= Optical dilatometer =

An optical dilatometer is a non-contact device able to measure thermal expansions or sintering kinetics of any kind of materials, unlike traditional push rod dilatometer, it can push up to the dilatometric softening of the specimen. It is a device for measuring changes in the dimensions of a specimen, optically, the achieved resolution can result in greater values than those of a conventional pushrod dilatometer. A monochromatic light source, such as a laser, illuminates the specimen. Some of the light is reflected by the specimen and interferes with the incoming light, creating optical interference fringes. As the specimen contracts or expands, there is a proportional movement of the interference fringes, which can be measured using a camera system. The measurement resolution is determined by the wavelength of the light, and is typically 0.5 μm for blue light. Optical dilatometers are used to measure thermal expansion.

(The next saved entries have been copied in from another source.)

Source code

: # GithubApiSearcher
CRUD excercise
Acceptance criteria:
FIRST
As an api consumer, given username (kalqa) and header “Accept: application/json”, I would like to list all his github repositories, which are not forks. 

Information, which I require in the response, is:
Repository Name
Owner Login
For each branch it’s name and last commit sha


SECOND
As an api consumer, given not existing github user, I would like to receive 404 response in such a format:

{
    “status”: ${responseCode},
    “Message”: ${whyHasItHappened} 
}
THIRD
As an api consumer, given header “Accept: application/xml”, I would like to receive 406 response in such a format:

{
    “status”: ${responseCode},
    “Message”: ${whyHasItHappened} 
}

The optical dilatometer is in fact complementary to the traditional higher resolution push rod dilatometer when it comes to measure dimensional changes of materials, as a function of temperature, and no contact between specimen and instrument is required.

== Structure and types ==
The most recent types of optical dilatometer use a direct-beam system so as to avoid contact-related problems by measuring the image that the specimen projects on an image sensor, when irradiated by a light beam. By using a single beam of light with short wavelength and a very high resolution image sensor it is possible to achieve good resolutions, although not comparable to those of the standard dilatometers. For example, using a blue light with a wavelength below 1500 micrometers, it is possible to achieve images with an actual resolution of nearly 1500 micrometers/pixel of the camera (not an interpolated resolution but an actual resolution). By using two light beams, which illuminate two small portions of material at the extremities of the sample, set perpendicularly to the beams direction, it is then possible to achieve an absolute measurement of longitudinal variation while heat-treating the specimen.

There are two major types of optical dilatometers which are currently in use:
- Horizontal Optical Dilatometer: the rod-specimen is laid horizontally on the sample holder and, during the thermal treatment in the oven, it is completely free to expand and contract. The displacement of the sample holder is not relevant for the result of the measurement because the optical system follows the horizontal movements of small portions of the specimen at its extremities.
- Vertical Optical Dilatometer: the rod-specimen is set vertically on the sample holder (alumina thin plate) and while one camera “watches” the top of the plate the other follows the vertical displacements of the sample’s top edge. This system has been used so far to find the characteristic temperatures (phase transitions, maximum sintering speed, swelling, etc.) of ceramic materials. In fact, phase transitions are always associated to dimension variation of the material: sintering is accompanied by high shrinkages, related to the decrease of porosity -swelling usually appears at high temperatures. After sintering occurs and the viscosity of the ceramics formulation strongly decreases and trapped gas is then free to exit.

== History ==
The first optical dilatometer was invented by Abbe and Fizeau in the second half of 19th century. This design has a reflected beam of monochromatic light and the measurement of the displacement is carried out by counting the interference fringes between the forward going beam and the reflected beam. After the Abbe invention, many improvements were achieved on the original design and there are now many models available on the market, which use modern optics and designs.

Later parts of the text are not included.